2. Two Main Approaches for Facial Expression Analysis on Still Images
The two main approaches can be summarized as follows:
Making use of the whole frontal face image and processing it in order to end up with the
classifications of 6 universal facial expression prototypes: disgust, fear, joy, surprise, sadness and
anger; outlines the first approach.

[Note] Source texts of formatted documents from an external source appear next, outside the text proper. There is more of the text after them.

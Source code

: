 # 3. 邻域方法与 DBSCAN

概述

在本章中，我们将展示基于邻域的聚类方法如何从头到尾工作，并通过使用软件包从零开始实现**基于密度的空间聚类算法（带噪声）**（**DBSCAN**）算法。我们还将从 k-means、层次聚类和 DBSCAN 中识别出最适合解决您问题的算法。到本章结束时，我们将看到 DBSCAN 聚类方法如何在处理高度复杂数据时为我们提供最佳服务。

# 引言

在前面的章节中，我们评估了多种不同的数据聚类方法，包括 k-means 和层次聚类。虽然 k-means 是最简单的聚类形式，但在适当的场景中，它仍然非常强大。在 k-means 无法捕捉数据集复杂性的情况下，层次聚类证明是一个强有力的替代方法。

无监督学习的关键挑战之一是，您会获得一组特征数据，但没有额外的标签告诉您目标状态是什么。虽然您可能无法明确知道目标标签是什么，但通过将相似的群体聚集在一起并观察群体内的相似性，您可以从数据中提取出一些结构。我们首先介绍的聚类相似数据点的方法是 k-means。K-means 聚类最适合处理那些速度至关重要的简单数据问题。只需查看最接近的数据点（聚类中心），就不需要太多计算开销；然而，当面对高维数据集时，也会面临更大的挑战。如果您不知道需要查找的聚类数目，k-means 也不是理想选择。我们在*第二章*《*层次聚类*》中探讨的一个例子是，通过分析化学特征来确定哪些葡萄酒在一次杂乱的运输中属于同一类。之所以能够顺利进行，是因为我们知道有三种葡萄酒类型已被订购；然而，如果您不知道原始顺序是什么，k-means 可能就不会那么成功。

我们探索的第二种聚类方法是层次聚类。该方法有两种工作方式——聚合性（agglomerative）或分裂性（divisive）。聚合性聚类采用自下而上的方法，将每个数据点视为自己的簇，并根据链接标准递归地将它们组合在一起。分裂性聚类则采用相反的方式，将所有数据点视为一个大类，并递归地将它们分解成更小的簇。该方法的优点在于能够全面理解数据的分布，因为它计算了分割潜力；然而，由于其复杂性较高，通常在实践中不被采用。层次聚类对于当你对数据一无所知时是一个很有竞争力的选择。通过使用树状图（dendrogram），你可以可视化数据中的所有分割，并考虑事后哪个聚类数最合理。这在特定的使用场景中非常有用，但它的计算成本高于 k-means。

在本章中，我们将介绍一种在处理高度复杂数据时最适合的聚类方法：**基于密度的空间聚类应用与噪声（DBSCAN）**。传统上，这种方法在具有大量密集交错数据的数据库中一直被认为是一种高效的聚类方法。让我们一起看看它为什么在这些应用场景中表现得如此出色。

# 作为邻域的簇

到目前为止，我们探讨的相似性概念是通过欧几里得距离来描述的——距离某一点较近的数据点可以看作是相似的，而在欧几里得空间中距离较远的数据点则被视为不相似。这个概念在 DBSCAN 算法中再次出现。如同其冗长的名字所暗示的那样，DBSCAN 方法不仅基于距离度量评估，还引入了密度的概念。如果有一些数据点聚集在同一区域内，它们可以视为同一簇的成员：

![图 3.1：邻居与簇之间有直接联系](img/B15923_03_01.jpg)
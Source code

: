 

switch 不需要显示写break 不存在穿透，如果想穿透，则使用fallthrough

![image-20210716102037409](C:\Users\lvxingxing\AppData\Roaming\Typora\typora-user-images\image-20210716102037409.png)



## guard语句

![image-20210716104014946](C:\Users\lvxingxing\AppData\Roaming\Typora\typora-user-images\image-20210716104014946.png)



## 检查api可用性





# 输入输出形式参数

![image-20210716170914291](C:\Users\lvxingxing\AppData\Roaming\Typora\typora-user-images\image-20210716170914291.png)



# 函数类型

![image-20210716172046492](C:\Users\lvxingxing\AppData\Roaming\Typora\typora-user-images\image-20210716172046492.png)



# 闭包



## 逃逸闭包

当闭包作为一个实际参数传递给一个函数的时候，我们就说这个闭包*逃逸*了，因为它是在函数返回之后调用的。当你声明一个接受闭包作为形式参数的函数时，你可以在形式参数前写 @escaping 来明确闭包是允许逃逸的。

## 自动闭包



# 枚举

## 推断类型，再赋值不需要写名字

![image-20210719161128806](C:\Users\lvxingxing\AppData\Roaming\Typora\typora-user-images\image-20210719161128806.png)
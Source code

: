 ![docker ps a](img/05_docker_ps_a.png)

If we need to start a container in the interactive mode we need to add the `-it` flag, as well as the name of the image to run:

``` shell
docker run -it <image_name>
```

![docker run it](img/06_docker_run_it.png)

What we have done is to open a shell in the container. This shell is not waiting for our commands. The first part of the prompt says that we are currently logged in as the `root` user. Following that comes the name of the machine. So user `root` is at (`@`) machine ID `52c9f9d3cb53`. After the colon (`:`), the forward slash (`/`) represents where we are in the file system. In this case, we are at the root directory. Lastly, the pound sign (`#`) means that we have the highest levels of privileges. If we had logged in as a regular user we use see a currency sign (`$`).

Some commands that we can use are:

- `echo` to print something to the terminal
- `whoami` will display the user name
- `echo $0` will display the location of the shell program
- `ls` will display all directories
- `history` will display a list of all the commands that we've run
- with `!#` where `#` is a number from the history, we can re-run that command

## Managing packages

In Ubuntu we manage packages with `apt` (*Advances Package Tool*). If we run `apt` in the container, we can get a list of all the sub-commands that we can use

Here, it is assumed that each of the abovementioned emotions
have characteristic expressions on face and that’s why recognition of them is necessary and
sufficient. Ekman, Friesen (Ekmen & Friesen, 1976) and Izard (Izard , Doughberty, & Hembree,
1983)have proposed the seats in their related work and Bartlett, Littlewort et al (Bartlett, Hager,
Ekmen, & Sejnowski, 1999) (Bartlett M. , Littlewort, Lainscek, Fsasel, & Movellen, 2004) have
used the method for fully automatic recognition systems.
Instead of using the face images as a whole, dividing them into some sub-sections for
further processing forms up the main idea of the second approach for facial expression analysis.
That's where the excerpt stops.